So, what’s the challenge? The primary hurdle stems from the fact that nearly all online crossover calculators, textbooks, and the typical approach taken by beginners in crossover design make the assumption that both the Woofer and Tweeter possess an impedance of 8 ohms. Moreover, this assumed impedance remains constant across all frequencies, and their frequency responses are both flat and balanced. However, this is where reality intervenes. Once you begin examining the impedance measurements and frequency responses of the actual components you intend to use, the issues become readily apparent.

For our illustrative project, we’ve opted to work with a well-known 8″ PA Woofer: the B&C 8NDL51. Analyzing the graph below, we can observe that the impedance sits at 8 ohms around 800Hz. Consequently, at this frequency, our theoretical crossover derived from an online calculator should perform as expected in the real world.

However, our goal is not to establish a crossover point at 800Hz.

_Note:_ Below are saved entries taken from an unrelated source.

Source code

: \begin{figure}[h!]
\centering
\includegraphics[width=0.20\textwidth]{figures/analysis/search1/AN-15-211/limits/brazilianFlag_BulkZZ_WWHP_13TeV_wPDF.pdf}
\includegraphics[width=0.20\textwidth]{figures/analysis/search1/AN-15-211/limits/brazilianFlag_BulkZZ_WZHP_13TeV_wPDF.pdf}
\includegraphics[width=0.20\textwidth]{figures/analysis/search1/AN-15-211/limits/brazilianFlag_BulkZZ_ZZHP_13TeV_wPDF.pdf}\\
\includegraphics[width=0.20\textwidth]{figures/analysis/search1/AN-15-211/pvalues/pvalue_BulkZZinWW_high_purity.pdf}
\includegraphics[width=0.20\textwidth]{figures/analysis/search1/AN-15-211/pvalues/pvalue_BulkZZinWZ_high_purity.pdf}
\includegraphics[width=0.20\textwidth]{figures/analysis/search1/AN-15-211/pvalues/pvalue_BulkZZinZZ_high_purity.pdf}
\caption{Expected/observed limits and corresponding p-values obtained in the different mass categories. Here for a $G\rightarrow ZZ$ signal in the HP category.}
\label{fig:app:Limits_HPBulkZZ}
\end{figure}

In order to align with a smaller tweeter, we aim for a crossover frequency around 2500Hz or slightly higher. At the 2500Hz mark, the woofer’s impedance measures around 11 ohms and continues to rise beyond this point. If we were to input 11 ohms instead of 8 ohms into a crossover calculator, we might achieve a more favorable outcome. Nevertheless, due to the fluctuating impedance, predicting the results becomes challenging, making it difficult to determine the optimal choice.

If the objective is to stabilize the impedance load of the woofer, there are potential solutions available. However, these solutions can become intricate and potentially costly. Delving into the intricate details of crafting the ideal crossover leads us to the realm of Zobel Networks. While we occasionally employ Zobel networks, our focus primarily centers on crafting uncomplicated crossover designs that remain cost-effective to produce.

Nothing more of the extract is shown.